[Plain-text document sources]

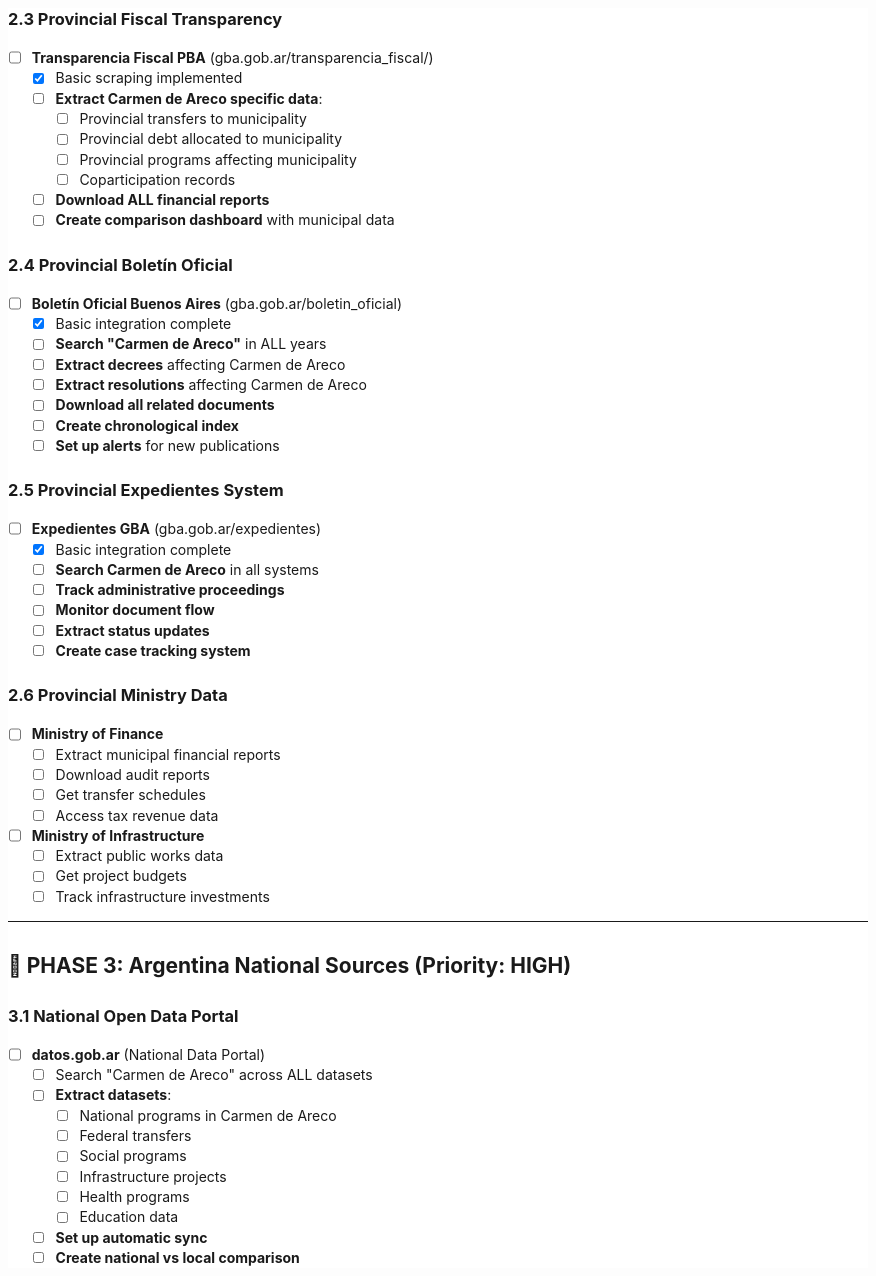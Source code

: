 ### 2.3 Provincial Fiscal Transparency
- [ ] **Transparencia Fiscal PBA** (gba.gob.ar/transparencia_fiscal/)
  - [x] Basic scraping implemented
  - [ ] **Extract Carmen de Areco specific data**:
    - [ ] Provincial transfers to municipality
    - [ ] Provincial debt allocated to municipality
    - [ ] Provincial programs affecting municipality
    - [ ] Coparticipation records
  - [ ] **Download ALL financial reports**
  - [ ] **Create comparison dashboard** with municipal data

### 2.4 Provincial Boletín Oficial
- [ ] **Boletín Oficial Buenos Aires** (gba.gob.ar/boletin_oficial)
  - [x] Basic integration complete
  - [ ] **Search "Carmen de Areco"** in ALL years
  - [ ] **Extract decrees** affecting Carmen de Areco
  - [ ] **Extract resolutions** affecting Carmen de Areco
  - [ ] **Download all related documents**
  - [ ] **Create chronological index**
  - [ ] **Set up alerts** for new publications

### 2.5 Provincial Expedientes System
- [ ] **Expedientes GBA** (gba.gob.ar/expedientes)
  - [x] Basic integration complete
  - [ ] **Search Carmen de Areco** in all systems
  - [ ] **Track administrative proceedings**
  - [ ] **Monitor document flow**
  - [ ] **Extract status updates**
  - [ ] **Create case tracking system**

### 2.6 Provincial Ministry Data
- [ ] **Ministry of Finance**
  - [ ] Extract municipal financial reports
  - [ ] Download audit reports
  - [ ] Get transfer schedules
  - [ ] Access tax revenue data

- [ ] **Ministry of Infrastructure**
  - [ ] Extract public works data
  - [ ] Get project budgets
  - [ ] Track infrastructure investments

---

## 🎯 PHASE 3: Argentina National Sources (Priority: HIGH)

### 3.1 National Open Data Portal
- [ ] **datos.gob.ar** (National Data Portal)
  - [ ] Search "Carmen de Areco" across ALL datasets
  - [ ] **Extract datasets**:
    - [ ] National programs in Carmen de Areco
    - [ ] Federal transfers
    - [ ] Social programs
    - [ ] Infrastructure projects
    - [ ] Health programs
    - [ ] Education data
  - [ ] **Set up automatic sync**
  - [ ] **Create national vs local comparison**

- Work instructions -
Copy out every line of the data that includes "datasets".

- Exercise solution -
  - [ ] Search "Carmen de Areco" across ALL datasets
  - [ ] **Extract datasets**:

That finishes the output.